14 June 2014

Life History of the Formosan Swift

Life History of the Formosan Swift (Borbo cinnara)

Butterfly Biodata:
Genus: Borbo Evans, 1949
Species: cinnara Wallace, 1866
Wingspan of Adult Butterfly: 30-34mm
Caterpillar Local Host Plants: Paspalum conjugatum (Poaceae; common name: Buffalo Grass), Setaria barbata (Poaceae; common name: Bristly Foxtail Grass),

Centotheca lappacea (Poaceae, common name: Sefa).

A female Formosan Swift.

A male Formosan Swift.

Physical Description of Adult Butterfly:
On the upperside, the wings are brown with the basal area yellowish green. The forewing has a yellow non-hyaline spot in space 1b and a decreasing series of hyaline spots from spaces 2 to 4, 6 to 8 and two spots in the cell. In some specimens, one or both cell spots could be absent. The hindwing has a few obscure hyaline spots, and does not have any cell spot. On the underside, the wings yellowish brown with greenish scaling. The hindwing has whitish spots in spaces 2-4 and 6, where the spot in space 4 is typically small or even absent.

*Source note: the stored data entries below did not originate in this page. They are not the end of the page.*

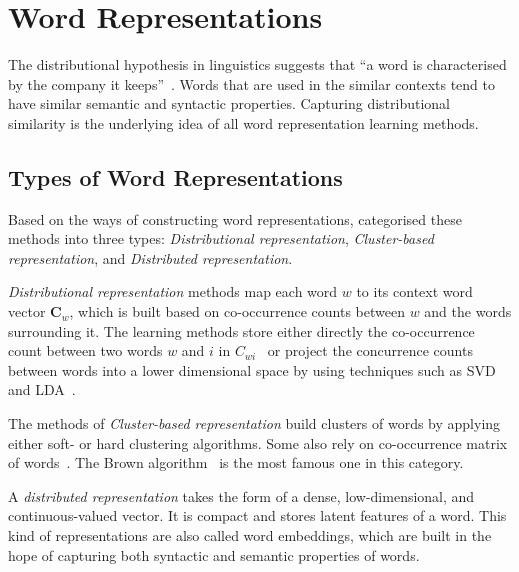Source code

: \section{Word Representations}
\label{wordrep}
The distributional hypothesis in linguistics suggests that ``a word is characterised by the company it keeps''~\cite{firth1957}. Words that are used in the similar contexts tend to have similar semantic and syntactic properties. Capturing distributional similarity is the underlying idea of all word representation learning methods. 

\subsection{Types of Word Representations}
Based on the ways of constructing word representations,  categorised these methods into three types: \textit{Distributional representation},  \textit{Cluster-based representation}, and \textit{Distributed representation}.

\textit{Distributional representation} methods map each word $w$ to its context word vector $\mathbf{C}_w$, which is built based on co-occurrence counts between $w$ and the words surrounding it. The learning methods store either directly the co-occurrence count between two words $w$ and $i$ in $C_{wi}$~\cite{} or project the concurrence counts between words into a lower dimensional space by using techniques such as SVD~\cite{} and LDA~\cite{}. 

The methods of \textit{Cluster-based representation} build clusters of words by applying either soft- or hard clustering algorithms. Some also rely on co-occurrence matrix of words~\cite{}. The Brown algorithm~\cite{Brown92class-basedn-gram} is the most famous one in this category.

A \textit{distributed representation} takes the form of a dense, low-dimensional, and continuous-valued vector. It is compact and stores latent features of a word. This kind of representations are also called word embeddings, which are built in the hope of capturing both syntactic and semantic properties of words.

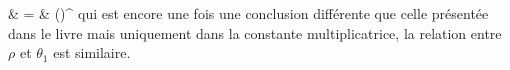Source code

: 	& = & \left(\right)^{}
\eea
qui est encore une fois une conclusion diff\'erente que celle pr\'esent\'ee dans le livre mais uniquement dans la constante multiplicatrice, la relation entre $\rho$ et $\theta_{1}$ est similaire.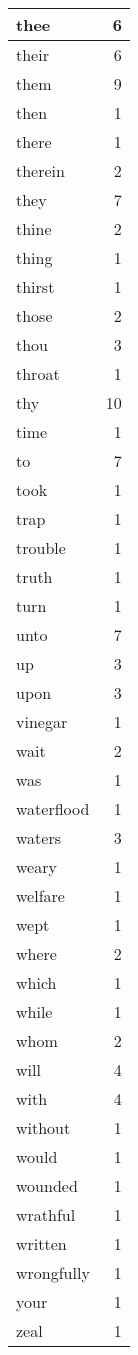 \begin{center}
\begin{longtable}{l|r}
thee & 6\\ \hline 
their & 6\\ \hline 
them & 9\\ \hline 
then & 1\\ \hline 
there & 1\\ \hline 
therein & 2\\ \hline 
they & 7\\ \hline 
thine & 2\\ \hline 
thing & 1\\ \hline 
thirst & 1\\ \hline 
those & 2\\ \hline 
thou & 3\\ \hline 
throat & 1\\ \hline 
thy & 10\\ \hline 
time & 1\\ \hline 
to & 7\\ \hline 
took & 1\\ \hline 
trap & 1\\ \hline 
trouble & 1\\ \hline 
truth & 1\\ \hline 
turn & 1\\ \hline 
unto & 7\\ \hline 
up & 3\\ \hline 
upon & 3\\ \hline 
vinegar & 1\\ \hline 
wait & 2\\ \hline 
was & 1\\ \hline 
waterflood & 1\\ \hline 
waters & 3\\ \hline 
weary & 1\\ \hline 
welfare & 1\\ \hline 
wept & 1\\ \hline 
where & 2\\ \hline 
which & 1\\ \hline 
while & 1\\ \hline 
whom & 2\\ \hline 
will & 4\\ \hline 
with & 4\\ \hline 
without & 1\\ \hline 
would & 1\\ \hline 
wounded & 1\\ \hline 
wrathful & 1\\ \hline 
written & 1\\ \hline 
wrongfully & 1\\ \hline 
your & 1\\ \hline 
zeal & 1\\ \hline 
\end{longtable}
\end{center}



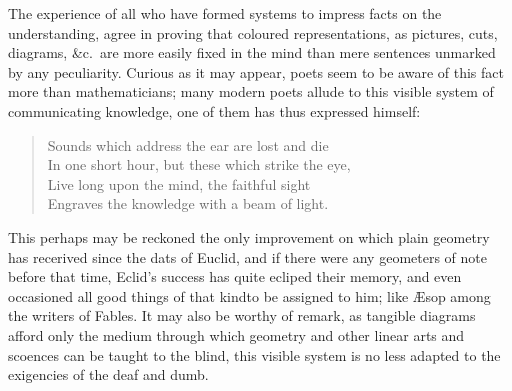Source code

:     The experience of all who have formed systems to impress facts on the understanding, agree in proving that coloured representations, as pictures, cuts, diagrams, \&c.~are more easily fixed in the mind than mere sentences unmarked by any peculiarity. Curious as it may appear, poets seem to be aware of this fact more than mathematicians; many modern poets allude to this visible system of communicating knowledge, one of them has thus expressed himself: 
    \begin{quotation}
        Sounds which address the ear are lost and die\\
        In one short hour, but these which strike the eye,\\
        Live long upon the mind, the faithful sight\\
        Engraves the knowledge with a beam of light.
    \end{quotation}
    This perhaps may be reckoned the only improvement on which plain geometry has recerived since the dats of Euclid, and if there were any geometers of note before that time, Eclid's success has quite ecliped their memory, and even occasioned all good things of that kindto be assigned to him; like \AE sop among the writers of Fables. It may also be worthy of remark, as tangible diagrams afford only the medium through which geometry and other linear arts and scoences can be taught to the blind, this visible system is no less adapted to the exigencies of the deaf and dumb. 

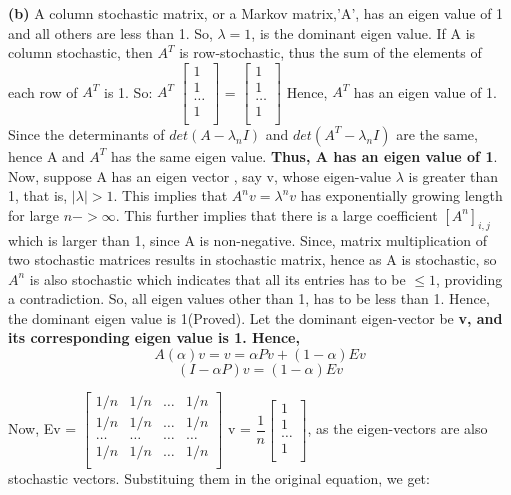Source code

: \documentclass{article}
\renewcommand\part[1]{\vspace{.10in}\textbf{(#1)}}
\begin{document}
   \part{b} A column stochastic matrix, or a Markov matrix,'A', has an eigen value of 1 and all others are less than 1. So, $\lambda = 1$, is the dominant eigen value. If A is column stochastic, then $A^T$ is row-stochastic, thus the sum of the elements of each row of $A^T$ is 1. So: \newline
  $A^T$ $\begin{bmatrix}
	  1 \\
	  1 \\
	  \dots \\
	  1 \\
  \end{bmatrix}$ = $\begin{bmatrix}
	  1 \\
	  1 \\
	  \dots \\
	  1 \\
  \end{bmatrix}$ \newline
  Hence, $A^T$ has an eigen value of 1. Since the determinants of $det(A - \lambda_nI)$ and $det(A^T - \lambda_nI)$ are the same, hence A and $A^T$ has the same eigen value. \textbf {Thus, A has an eigen value of 1}. \newline
  Now, suppose A has an eigen vector , say v, whose eigen-value $\lambda$ is greater than 1, that is, $|\lambda| > 1$. This implies that $A^nv = \lambda^nv$ has exponentially growing length for large $n -> \infty$. This further implies that there is a large coefficient $[A^n]_{i,j}$ which is larger than 1, since A is non-negative. Since, matrix multiplication of two stochastic matrices results in stochastic matrix, hence as A is stochastic, so $A^n$ is also stochastic which indicates that all its entries has to be $\leq 1$, providing a contradiction. So, all eigen values other than 1, has to be less than 1. Hence, the dominant eigen value is 1(Proved). \newline
  Let the dominant eigen-vector be \bf v, and its corresponding eigen value is 1. \newline
  Hence,
  \[ A(\alpha)v = v = \alpha Pv + (1-\alpha)Ev\]
  \[(I - \alpha P)v = (1 - \alpha)Ev\]

  Now, Ev = $\begin{bmatrix}
	  	1/n & 1/n & \dots & 1/n \\
	  	1/n & 1/n & \dots & 1/n \\
		\dots & \dots & \dots & \dots \\
	  	1/n & 1/n & \dots & 1/n \\
  \end{bmatrix}$ v = $\dfrac{1}{n}\begin{bmatrix}
	  			   1 \\
	  			   1 \\
	  			   \dots \\
	  			   1 \\
	  			 \end{bmatrix}$, as the eigen-vectors are also stochastic vectors. Substituing them in the original equation, we get: \newline
\end{document}
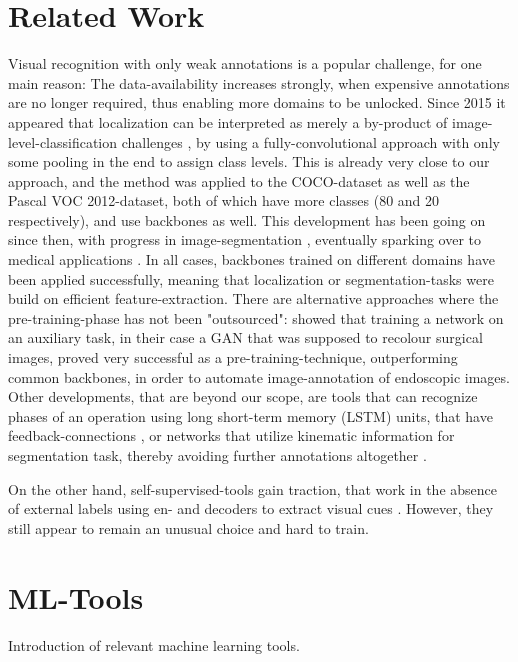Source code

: \section{Related Work}
Visual recognition with only weak annotations is a popular challenge, for one main reason: The data-availability increases strongly, when expensive annotations are no longer required, thus enabling more domains to be unlocked. Since 2015 it appeared that localization can be interpreted as merely a by-product of image-level-classification challenges \citep{localization_free}, by using a fully-convolutional approach with only some pooling in the end to assign class levels. This is already very close to our approach, and the method was applied to the COCO-dataset as well as the Pascal VOC 2012-dataset, both of which have more classes (80 and 20 respectively), and use backbones as well. This development has been going on since then, with progress in image-segmentation \citep{classpeak}, eventually sparking over to medical applications \citep{Vardazaryan}.
In all cases, backbones trained on different domains have been applied successfully, meaning that localization or segmentation-tasks were build on efficient feature-extraction. There are alternative approaches where the pre-training-phase has not been "outsourced": \cite{ross2018exploiting} showed that training a network on an auxiliary task, in their case a GAN that was supposed to recolour surgical images, proved very successful as a pre-training-technique, outperforming common backbones, in order to automate image-annotation of endoscopic images.
Other developments, that are beyond our scope, are tools that can recognize phases of an operation using long short-term memory (LSTM) units, that have feedback-connections \cite{lstm}, or networks that utilize kinematic information for segmentation task, thereby avoiding further annotations altogether \cite{da2019self}.

On the other hand, self-supervised-tools gain traction, that work in the absence of external labels using en- and decoders to extract visual cues \cite{VAE_discussion}. However, they still appear to remain an unusual choice and hard to train.

\section{ML-Tools}
Introduction of relevant machine learning tools.

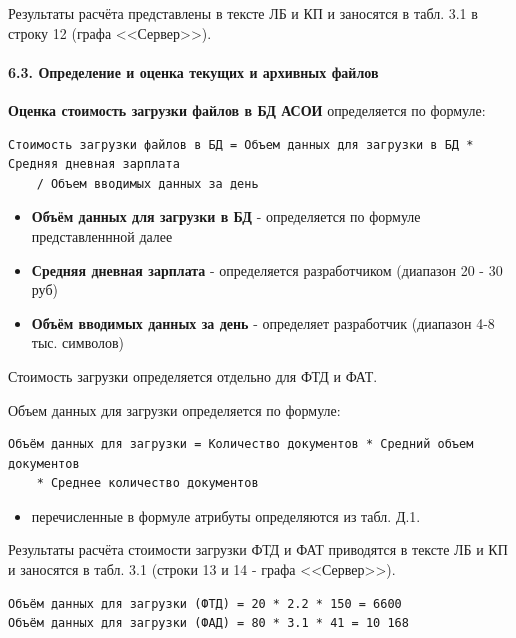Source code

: \documentclass[12pt, a4paper, simple]{eskdtext}
\begin{document}
    Результаты расчёта представлены в тексте ЛБ и КП и заносятся в табл. 3.1 в строку 12 (графа <<Сервер>>).

    \paragraph{6.3. Определение и оценка текущих и архивных файлов} \hspace{0pt}

    \textbf{Оценка стоимость загрузки файлов в БД АСОИ} определяется по формуле:

    \begin{lstlisting}[language=Formula]
Стоимость загрузки файлов в БД = Объем данных для загрузки в БД * Средняя дневная зарплата
    / Объем вводимых данных за день
\end{lstlisting}

    \begin{itemize}
        \item \textbf{Объём данных для загрузки в БД} - определяется по формуле представленнной далее
        \item \textbf{Средняя дневная зарплата} - определяется разработчиком (диапазон 20 - 30 руб)
        \item \textbf{Объём вводимых данных за день} - определяет разработчик (диапазон 4-8 тыс. символов)
    \end{itemize}    

    Стоимость загрузки определяется отдельно для ФТД и ФАТ.

    Объем данных для загрузки определяется по формуле:

    \begin{lstlisting}[language=Formula]
Объём данных для загрузки = Количество документов * Средний объем документов
    * Среднее количество документов
\end{lstlisting}

    \begin{itemize}
        \item перечисленные в формуле атрибуты определяются из табл. Д.1.
    \end{itemize} 

    Результаты расчёта стоимости загрузки ФТД и ФАТ приводятся в тексте ЛБ и КП и заносятся в табл. 3.1
    (строки 13 и 14 - графа <<Сервер>>).
    
    \begin{lstlisting}[language=MyFormula]
Объём данных для загрузки (ФТД) = 20 * 2.2 * 150 = 6600
Объём данных для загрузки (ФАД) = 80 * 3.1 * 41 = 10 168
\end{lstlisting}
\end{document}
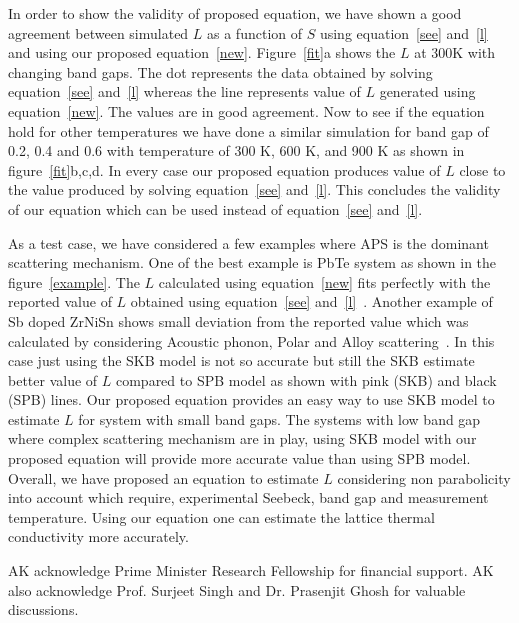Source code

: \documentclass[%
 aip,
 amsmath,amssymb,
reprint, onecolumn %
]{revtex4-1}
\begin{document}
In order to show the validity of proposed equation, we have shown a good agreement between simulated $L$ as a function of $S$ using equation~\ref{see} and~\ref{l} and using our proposed equation~\ref{new}. Figure~\ref{fit}a shows the $L$ at 300K with changing band gaps. The dot represents the data obtained by solving equation~\ref{see} and~\ref{l} whereas the line represents value of $L$ generated using equation~\ref{new}. The values are in good agreement. Now to see if the equation hold for other temperatures we have done a similar simulation for band gap of 0.2, 0.4 and 0.6 with temperature of 300 K, 600 K, and 900 K as shown in figure~\ref{fit}b,c,d. In every case our proposed equation produces value of $L$ close to the value produced by solving equation~\ref{see} and~\ref{l}. This concludes the validity of our equation which can be used instead of equation~\ref{see} and~\ref{l}.
 
As a test case, we have considered a few examples where APS is the dominant scattering mechanism. One of the best example is PbTe system as shown in the figure~\ref{example}. The $L$ calculated using equation~\ref{new} fits perfectly with the reported value of $L$ obtained using equation~\ref{see} and~\ref{l}~\cite{lalonde2011reevaluation}. Another example of Sb doped ZrNiSn shows small deviation from the reported value which was calculated by considering Acoustic phonon, Polar and Alloy scattering~\cite{xie2014intrinsic}. In this case just using the SKB model is not so accurate but still the SKB estimate better value of $L$ compared to SPB model as shown with pink (SKB) and black (SPB) lines. Our proposed equation provides an easy way to use SKB model to estimate $L$ for system with small band gaps. The systems with low band gap where complex scattering mechanism are in play, using SKB model with our proposed equation will provide more accurate value than using SPB model. 
Overall, we have proposed an equation to estimate $L$ considering non parabolicity into account which require, experimental Seebeck, band gap and measurement temperature. Using our equation one can estimate the lattice thermal conductivity more accurately.

\newpage
\begin{acknowledgments}
AK acknowledge Prime Minister Research Fellowship for financial support. AK also acknowledge Prof. Surjeet Singh and Dr. Prasenjit Ghosh for valuable discussions.
\end{acknowledgments}


\end{document}
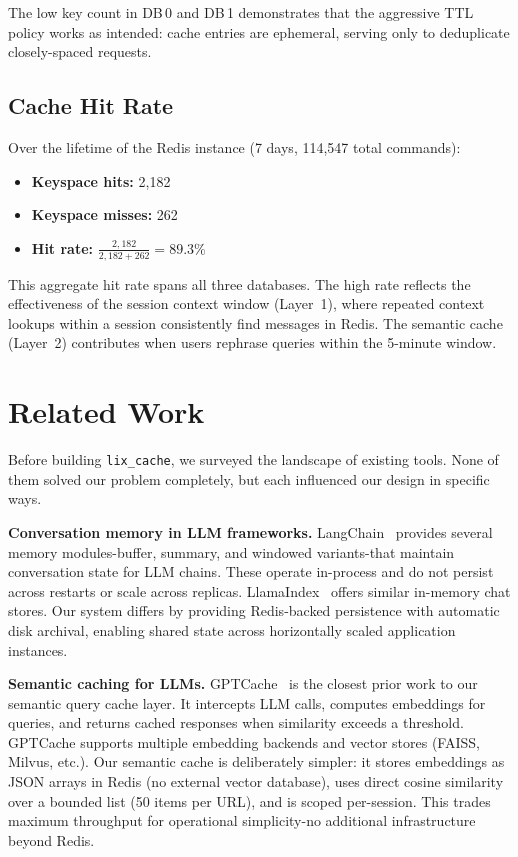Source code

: \documentclass[conference]{IEEEtran}
\begin{document}
The low key count in DB\,0 and DB\,1 demonstrates that the aggressive TTL policy works as intended: cache entries are ephemeral, serving only to deduplicate closely-spaced requests.

\subsection{Cache Hit Rate}

Over the lifetime of the Redis instance (7 days, 114{,}547 total commands):

\begin{itemize}
\item \textbf{Keyspace hits:} 2{,}182
\item \textbf{Keyspace misses:} 262
\item \textbf{Hit rate:} $\frac{2{,}182}{2{,}182 + 262} = \mathbf{89.3\%}$
\end{itemize}

This aggregate hit rate spans all three databases. The high rate reflects the effectiveness of the session context window (Layer~1), where repeated context lookups within a session consistently find messages in Redis. The semantic cache (Layer~2) contributes when users rephrase queries within the 5-minute window.

\section{Related Work}
\label{sec:related}

Before building \texttt{lix\_cache}, we surveyed the landscape of existing tools. None of them solved our problem completely, but each influenced our design in specific ways.

\textbf{Conversation memory in LLM frameworks.}
LangChain~\cite{langchain2023} provides several memory modules-buffer, summary, and windowed variants-that maintain conversation state for LLM chains. These operate in-process and do not persist across restarts or scale across replicas. LlamaIndex~\cite{llamaindex2023} offers similar in-memory chat stores. Our system differs by providing Redis-backed persistence with automatic disk archival, enabling shared state across horizontally scaled application instances.

\textbf{Semantic caching for LLMs.}
GPTCache~\cite{gptcache2023} is the closest prior work to our semantic query cache layer. It intercepts LLM calls, computes embeddings for queries, and returns cached responses when similarity exceeds a threshold. GPTCache supports multiple embedding backends and vector stores (FAISS, Milvus, etc.). Our semantic cache is deliberately simpler: it stores embeddings as JSON arrays in Redis (no external vector database), uses direct cosine similarity over a bounded list (50 items per URL), and is scoped per-session. This trades maximum throughput for operational simplicity-no additional infrastructure beyond Redis.
\end{document}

The upperside view of a female Formosan Swift.

The upperside view of a male Formosan Swift.

A worn specimen of a male Formosan Swift.

Field Observations of Butterfly Behaviour:
The Formosan Swift is relatively common in Singapore. Sightings are rather frequent and spread over many parts of Singapore, at locations such as nature reserves, neighbourhood parks, offshore islands, wastelands and park connectors. The swift flying adults have been observed to visit flowers and sunbath in sunny weather.

Early Stages:
Formosan Swift is known to utilize a number of grass species as larval hosts across its range of distribution in the region. Locally in Singapore, it has been observed to utilize the buffalo grass and the bristly foxtail grass as larval hosts, though it is almost certain that more can be added to the list. The caterpillars of the Formosan Swift feed on the leaves of the host plant in all instars, and live in leaf shelters constructed with silk threads securing opposite edges or a cut segment of a grass blade.

Local host plant: Setaria barbata.

A Formosan Swift laying an egg on the underside of a grass blade.

The eggs are laid singly on a leaf of the host plant, on either side of the blade. The dome-shaped egg is initially creamy white with a greenish tinge, and appears to be smooth to the naked eyes. Each egg has a basal diameter of about 1mm.

Two views of an egg of the Formosan Swift, diameter: 1mm.

It takes about 3 days for the egg to hatch. One the final day, the dark head capsule is visible through the egg shell. The young caterpillar eats just enough of the shell to emerge, and then immediately proceeds to finish the remaining egg shell (see video clip below). The newly hatched has a length of about 2mm. Its creamy white body is cylindrical in shape with a small number of very short and tiny dorso-lateral and lateral setae. There is a tuff of moderately long setae on the posterior segment. Its head is black with a black collar lying behind it on the prothorax

Left: A mature egg. Right: egg site after the newly hatched has eaten the egg shell.

Two views of a newly hatched 1st instar caterpillar, length: 2mm.

After consuming the egg shell, the newly hatched caterpillar  constructs its first leaf shelter,  typically at the tip of the grass blade bearing the egg. The body takes on a yellowish green coloration after a few feeding sessions on the leaf. The 1st instar takes a total of 3 days to complete with body length reaching about 4.5mm.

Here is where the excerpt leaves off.